Still No Deal For Greece

By Glenn Dyer | More Articles by Glenn Dyer

Greece was put off to the weekend (better that way so as to limit any damage to markets?) – or to put it another way, instead of kicking the Greek can down the road to later this year or in 2016, it had been nudged forward a whole 36 hours or so.

Local investors would be better served keeping an eye on Shanghai where the market lost a surprisingly large 3.5% in value yesterday after being up in early trading.

The deadline for the 1.6 billion euro limp sum payment on Tuesday, June 30, remains on the table and the IMF made it clear it won’t be changing its approach to the repayment – it will have to be made.

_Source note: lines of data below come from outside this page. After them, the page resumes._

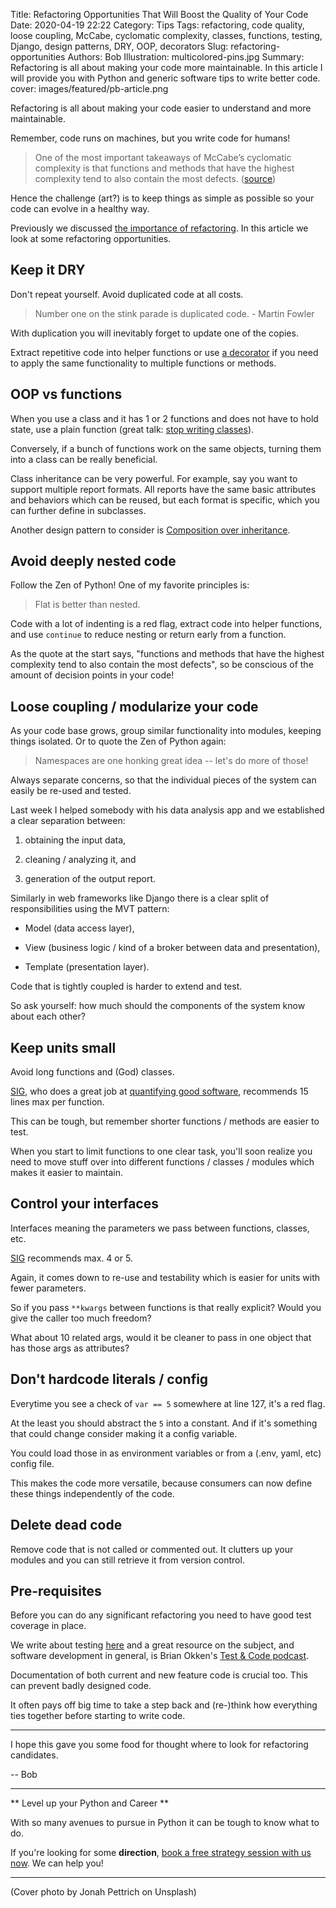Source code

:Title: Refactoring Opportunities That Will Boost the Quality of Your Code
Date: 2020-04-19 22:22
Category: Tips
Tags: refactoring, code quality, loose coupling, McCabe, cyclomatic complexity, classes, functions, testing, Django, design patterns, DRY, OOP, decorators
Slug: refactoring-opportunities
Authors: Bob
Illustration: multicolored-pins.jpg
Summary: Refactoring is all about making your code more maintainable. In this article I will provide you with Python and generic software tips to write better code.
cover: images/featured/pb-article.png

Refactoring is all about making your code easier to understand and more maintainable.

Remember, code runs on machines, but you write code for humans!

> One of the most important takeaways of McCabe’s cyclomatic complexity is that functions and methods that have the highest complexity tend to also contain the most defects. ([source](https://medium.com/unbabel/refactoring-a-python-codebase-using-the-single-responsibility-principle-ed1367baefd6))

Hence the challenge (art?) is to keep things as simple as possible so your code can evolve in a healthy way.

Previously we discussed [the importance of refactoring](https://pybit.es/refactoring.html). In this article we look at some refactoring opportunities.

## Keep it DRY

Don't repeat yourself. Avoid duplicated code at all costs.

> Number one on the stink parade is duplicated code. - Martin Fowler

With duplication you will inevitably forget to update one of the copies.

Extract repetitive code into helper functions or use [a decorator](https://pybit.es/decorators-by-example.html) if you need to apply the same functionality to multiple functions or methods.

## OOP vs functions

When you use a class and it has 1 or 2 functions and does not have to hold state, use a plain function (great talk: [stop writing classes](https://www.youtube.com/watch?v=o9pEzgHorH0)). 

Conversely, if a bunch of functions work on the same objects, turning them into a class can be really beneficial.

Class inheritance can be very powerful. For example, say you want to support multiple report formats. All reports have the same basic attributes and behaviors which can be reused, but each format is specific, which you can further define in subclasses.

Another design pattern to consider is [Composition over inheritance](https://en.wikipedia.org/wiki/Composition_over_inheritance).

## Avoid deeply nested code

Follow the Zen of Python! One of my favorite principles is:

> Flat is better than nested.

Code with a lot of indenting is a red flag, extract code into helper functions, and use `continue` to reduce nesting or return early from a function.

As the quote at the start says, "functions and methods that have the highest complexity tend to also contain the most defects", so be conscious of the amount of decision points in your code!

## Loose coupling / modularize your code

As your code base grows, group similar functionality into modules, keeping things isolated. Or to quote the Zen of Python again: 

> Namespaces are one honking great idea -- let's do more of those!

Always separate concerns, so that the individual pieces of the system can easily be re-used and tested.

Last week I helped somebody with his data analysis app and we established a clear separation between:

1. obtaining the input data,

2. cleaning / analyzing it, and

3. generation of the output report.

Similarly in web frameworks like Django there is a clear split of responsibilities using the MVT pattern:

- Model (data access layer),

- View (business logic / kind of a broker between data and presentation),

- Template (presentation layer).

Code that is tightly coupled is harder to extend and test.

So ask yourself: how much should the components of the system know about each other? 

## Keep units small

Avoid long functions and (God) classes.

[SIG](https://www.softwareimprovementgroup.com/), who does a great job at [quantifying good software](https://www.softwareimprovementgroup.com/resources/ebook-building-maintainable-software/), recommends 15 lines max per function.

This can be tough, but remember shorter functions / methods are easier to test.

When you start to limit functions to one clear task, you'll soon realize you need to move stuff over into different functions / classes / modules which makes it easier to maintain.

## Control your interfaces

Interfaces meaning the parameters we pass between functions, classes, etc.

[SIG](https://www.softwareimprovementgroup.com/) recommends max. 4 or 5.

Again, it comes down to re-use and testability which is easier for units with fewer parameters.

So if you pass `**kwargs` between functions is that really explicit? Would you give the caller too much freedom?

What about 10 related args, would it be cleaner to pass in one object that has those args as attributes?

## Don't hardcode literals / config

Everytime you see a check of `var == 5` somewhere at line 127, it's a red flag.

At the least you should abstract the `5` into a constant. And if it's something that could change consider making it a config variable.

You could load those in as environment variables or from a (.env, yaml, etc) config file.

This makes the code more versatile, because consumers can now define these things independently of the code.

## Delete dead code

Remove code that is not called or commented out. It clutters up your modules and you can still retrieve it from version control.

## Pre-requisites

Before you can do any significant refactoring you need to have good test coverage in place. 

We write about testing [here](https://pybit.es/category/testing.html) and a great resource on the subject, and software development in general, is Brian Okken's [Test & Code podcast](https://testandcode.com/).

Documentation of both current and new feature code is crucial too. This can prevent badly designed code.

It often pays off big time to take a step back and (re-)think how everything ties together before starting to write code.

---

I hope this gave you some food for thought where to look for refactoring candidates.

-- Bob

---

** Level up your Python and Career **

With so many avenues to pursue in Python it can be tough to know what to do. 

If you're looking for some **direction**, [book a free strategy session with us now](https://pybit.es/pages/apply.html). We can help you!

---

(Cover photo by Jonah Pettrich on Unsplash)
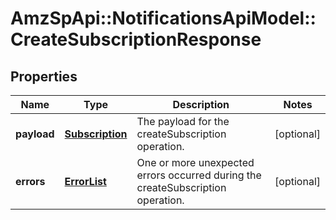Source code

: # AmzSpApi::NotificationsApiModel::CreateSubscriptionResponse

## Properties
Name | Type | Description | Notes
------------ | ------------- | ------------- | -------------
**payload** | [**Subscription**](Subscription.md) | The payload for the createSubscription operation. | [optional] 
**errors** | [**ErrorList**](ErrorList.md) | One or more unexpected errors occurred during the createSubscription operation. | [optional] 


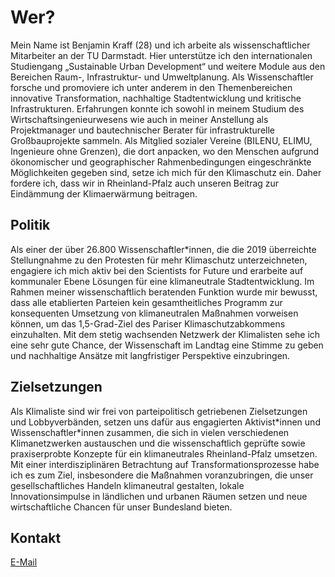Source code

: # Wer?

Mein Name ist Benjamin Kraff (28) und ich arbeite als wissenschaftlicher Mitarbeiter an der TU Darmstadt. Hier unterstütze ich den internationalen Studiengang „Sustainable Urban Development“ und weitere Module aus den Bereichen Raum-, Infrastruktur- und Umweltplanung. Als Wissenschaftler forsche und promoviere ich unter anderem in den Themenbereichen innovative Transformation, nachhaltige Stadtentwicklung und kritische Infrastrukturen. Erfahrungen konnte ich sowohl in meinem Studium des Wirtschaftsingenieurwesens wie auch in meiner Anstellung als Projektmanager und bautechnischer Berater für infrastrukturelle Großbauprojekte sammeln. Als Mitglied sozialer Vereine (BILENU, ELIMU, Ingenieure ohne Grenzen), die dort anpacken, wo den Menschen aufgrund ökonomischer und geographischer Rahmenbedingungen eingeschränkte Möglichkeiten gegeben sind, setze ich mich für den Klimaschutz ein. Daher fordere ich, dass wir in Rheinland-Pfalz auch unseren Beitrag zur Eindämmung der Klimaerwärmung beitragen.


## Politik

Als einer der über 26.800 Wissenschaftler*innen, die die 2019 überreichte Stellungnahme zu den Protesten für mehr Klimaschutz unterzeichneten, engagiere ich mich aktiv bei den Scientists for Future und erarbeite auf kommunaler Ebene Lösungen für eine klimaneutrale Stadtentwicklung. Im Rahmen meiner wissenschaftlich beratenden Funktion wurde mir bewusst, dass alle etablierten Parteien kein gesamtheitliches Programm zur konsequenten Umsetzung von klimaneutralen Maßnahmen vorweisen können, um das 1,5-Grad-Ziel des Pariser Klimaschutzabkommens einzuhalten. Mit dem stetig wachsenden Netzwerk der Klimalisten sehe ich eine sehr gute Chance, der Wissenschaft im Landtag eine Stimme zu geben und nachhaltige Ansätze mit langfristiger Perspektive einzubringen.

## Zielsetzungen

Als Klimaliste sind wir frei von parteipolitisch getriebenen Zielsetzungen und Lobbyverbänden, setzen uns dafür aus engagierten Aktivist\*innen und Wissenschaftler\*innen zusammen, die sich in vielen verschiedenen Klimanetzwerken austauschen und die wissenschaftlich geprüfte sowie praxiserprobte Konzepte für ein klimaneutrales Rheinland-Pfalz umsetzen. Mit einer interdisziplinären Betrachtung auf Transformationsprozesse habe ich es zum Ziel, insbesondere die Maßnahmen voranzubringen, die unser gesellschaftliches Handeln klimaneutral gestalten, lokale Innovationsimpulse in ländlichen und urbanen Räumen setzen und neue wirtschaftliche Chancen für unser Bundesland bieten.

## Kontakt

<a href = "benjamin.kraff@klimalisterlp.de" style="color:inherit; background:inherit;"> E-Mail </a>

The delay has confused markets – they didn’t know whether it was good news or bad – and went with the knee jerk response and put it in the bad news column and marked down shares in Europe (except Germany and Italy which rose).

Wall Street ended up lower, but for mostly domestic factors (the usual short term fears about oil prices, the chances of an interest rate rise and a sharp fall in the value of the Dow Industrials subindex which fell into correction territory overnight (a fall of 10% or more from its most recent peak).

The subindex is the most important in the Dow and investors are wondering if this is sending a message about a big fall for the wider market.

Our market will start with a small loss this morning as a result of the mixed trading in on Wall Street – the share price futures contract is down around 6 points. Not helping will be the half a per cent fall in iron ore prices overnight to $US61.19.

That will go with falls in gold and oil prices as the US dollar edged higher as more investors sought safe havens ahead of the weekend.

The US dollar is likely to strengthen further today and tonight ahead of the weekend – although the Aussie dollar was a third of a cent higher at 77.40 this morning compared to where it was 24 hours ago.

The Financial Times reported that the Greece talks had hit multiple roadblocks and the outlook was “bleak”.

“The talks collapsed on Thursday morning after the bailout monitors — the European Commission, International Monetary Fund and European Central Bank — demanded Mr Tsipras (The Greek PM) accept a compromise proposal or have the plan presented as a “take it or leave it” offer before the finance ministers.

“Creditor plans were thwarted, however, by Yanis Varoufakis, the Greek finance minister, who presented his own proposal — described by officials as the creditors’ plan with edits — which the ministers then agreed to assess before cutting off talks completely.

“The bleakness of the situation was underlined during the finance ministers’ meeting on Thursday when a handful of participants, led by Wolfgang Schäuble, the German finance minister, told colleagues they believed the creditors’ compromise plan was too lenient, leaving no more room for concessions to Athens,” the FT reported.

The 28 EU leaders, in Brussels for a two day summit ending tonight, our time, will have something to say and their finance ministers have been told to hang around over the weekend to consider any new proposals and the chances of an agreement.

American sharemarkets were more interested in the health of the US economy in early trading after a spate of weekly and monthly figures which confirmed the economy is still growing, raising the chances of a rate rise later in the year. That fall in the transportation subindex is a worry though.

The worsening outlook for the Greek bailout in fact had little impact in the US, except at the margins.

The main US indexes fell for a second session with the S&P 500 down 6.27 points, or 0.3%, to 2,102.31. The Dow fell 75.37 points, or 0.4%, to 17,890.360, while the Nasdaq Composite shed 10.22 points, or 0.2% at 5,112.19.

In Shanghai the market rose 0.7% in the morning, then plunged 4.4%, and rose a touch to end a nervy day off 3.5% In the previous three sessions, the trading range was 3%, 7% and 6.5%.

In Australia the market fell with the All Ords losing 0.9% to 5619.9 and the ASX200 0.9% as well, to end on 5632.7.

About Glenn Dyer

Glenn Dyer has been a finance journalist and TV producer for more than 40 years. He has worked at Maxwell Newton Publications, Queensland Newspapers, AAP, The Australian Financial Review, The Nine Network and Crikey.